### [Aim of the task]
Return, exactly and in full, the lines of the records below starting at the one with "sent to a repository" and ending at the one with "options. Dynamic simulations", and no other lines.

*** Material for the task ***

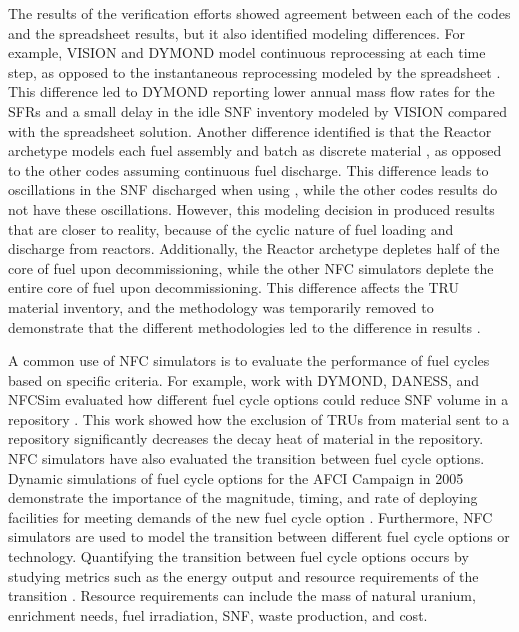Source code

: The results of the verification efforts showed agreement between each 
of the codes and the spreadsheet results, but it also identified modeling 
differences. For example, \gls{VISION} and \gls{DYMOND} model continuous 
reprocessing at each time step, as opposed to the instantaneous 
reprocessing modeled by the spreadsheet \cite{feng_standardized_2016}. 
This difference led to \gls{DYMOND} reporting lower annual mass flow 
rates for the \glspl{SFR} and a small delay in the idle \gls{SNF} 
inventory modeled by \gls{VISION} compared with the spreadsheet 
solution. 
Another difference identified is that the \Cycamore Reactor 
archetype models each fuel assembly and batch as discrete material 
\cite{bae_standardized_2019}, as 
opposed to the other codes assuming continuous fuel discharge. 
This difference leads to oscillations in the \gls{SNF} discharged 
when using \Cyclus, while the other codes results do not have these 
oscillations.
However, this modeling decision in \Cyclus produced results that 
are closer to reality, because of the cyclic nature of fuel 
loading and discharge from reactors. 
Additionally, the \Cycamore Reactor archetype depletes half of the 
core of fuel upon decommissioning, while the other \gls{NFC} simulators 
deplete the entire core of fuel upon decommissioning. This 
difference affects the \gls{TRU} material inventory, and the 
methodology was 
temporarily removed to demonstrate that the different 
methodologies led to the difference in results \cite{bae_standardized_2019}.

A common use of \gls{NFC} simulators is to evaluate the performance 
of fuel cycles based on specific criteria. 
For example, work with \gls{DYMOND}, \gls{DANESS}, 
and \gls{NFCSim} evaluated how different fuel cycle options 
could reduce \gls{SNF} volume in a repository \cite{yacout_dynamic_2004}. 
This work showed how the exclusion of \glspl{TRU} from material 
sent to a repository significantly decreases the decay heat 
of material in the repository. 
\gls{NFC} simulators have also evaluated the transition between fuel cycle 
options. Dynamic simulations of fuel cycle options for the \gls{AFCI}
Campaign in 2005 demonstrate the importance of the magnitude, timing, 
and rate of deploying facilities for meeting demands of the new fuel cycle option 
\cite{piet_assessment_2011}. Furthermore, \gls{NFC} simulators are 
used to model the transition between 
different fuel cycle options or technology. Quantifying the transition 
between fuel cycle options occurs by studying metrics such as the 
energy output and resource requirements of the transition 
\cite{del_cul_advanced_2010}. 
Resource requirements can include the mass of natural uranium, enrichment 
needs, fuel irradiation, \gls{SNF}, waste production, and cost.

*** End of Material for the task ***
*** Material for the task ***

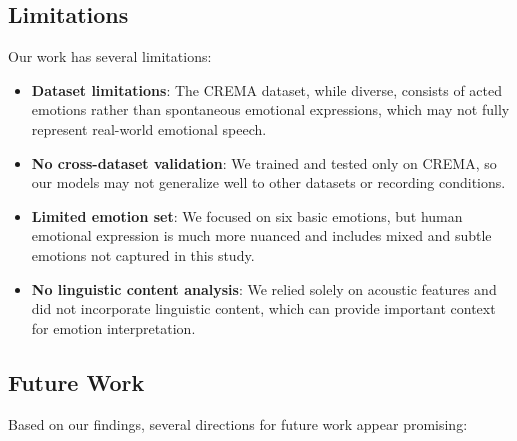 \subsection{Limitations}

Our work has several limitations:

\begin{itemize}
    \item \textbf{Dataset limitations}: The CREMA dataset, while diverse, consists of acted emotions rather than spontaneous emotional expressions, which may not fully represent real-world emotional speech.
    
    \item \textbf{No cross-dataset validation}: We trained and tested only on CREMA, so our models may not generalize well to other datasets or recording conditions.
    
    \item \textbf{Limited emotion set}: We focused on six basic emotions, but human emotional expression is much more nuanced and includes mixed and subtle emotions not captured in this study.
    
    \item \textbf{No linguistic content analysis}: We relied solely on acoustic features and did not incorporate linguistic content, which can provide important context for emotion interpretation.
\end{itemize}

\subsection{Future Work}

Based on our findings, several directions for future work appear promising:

*** End of Material for the task ***
*** Material for the task ***

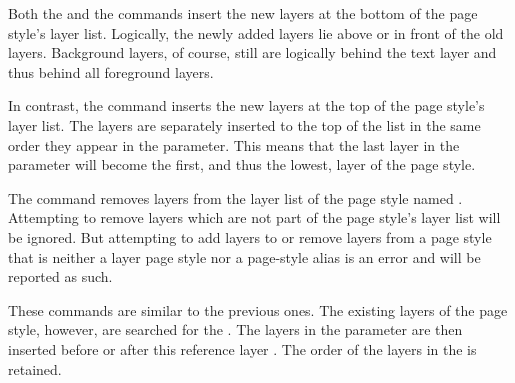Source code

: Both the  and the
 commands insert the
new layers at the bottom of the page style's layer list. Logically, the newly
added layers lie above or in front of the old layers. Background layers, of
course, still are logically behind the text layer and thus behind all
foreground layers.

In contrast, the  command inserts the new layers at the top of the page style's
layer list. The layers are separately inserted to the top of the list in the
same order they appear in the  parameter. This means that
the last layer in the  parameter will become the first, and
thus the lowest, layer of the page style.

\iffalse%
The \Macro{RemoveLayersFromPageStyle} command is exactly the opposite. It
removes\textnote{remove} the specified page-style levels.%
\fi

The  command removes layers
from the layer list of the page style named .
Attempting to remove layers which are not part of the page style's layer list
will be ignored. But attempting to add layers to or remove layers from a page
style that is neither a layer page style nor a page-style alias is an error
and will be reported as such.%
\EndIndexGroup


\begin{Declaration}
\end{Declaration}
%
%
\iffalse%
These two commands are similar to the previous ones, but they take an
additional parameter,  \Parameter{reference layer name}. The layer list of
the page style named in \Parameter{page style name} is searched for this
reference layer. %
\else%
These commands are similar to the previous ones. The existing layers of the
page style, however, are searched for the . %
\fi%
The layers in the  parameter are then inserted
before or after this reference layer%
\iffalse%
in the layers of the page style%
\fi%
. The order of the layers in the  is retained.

*** End of Material for the task ***

### [Task output]
sent to a repository significantly decreases the decay heat 
of material in the repository. 
\gls{NFC} simulators have also evaluated the transition between fuel cycle 
options. Dynamic simulations of fuel cycle options for the \gls{AFCI}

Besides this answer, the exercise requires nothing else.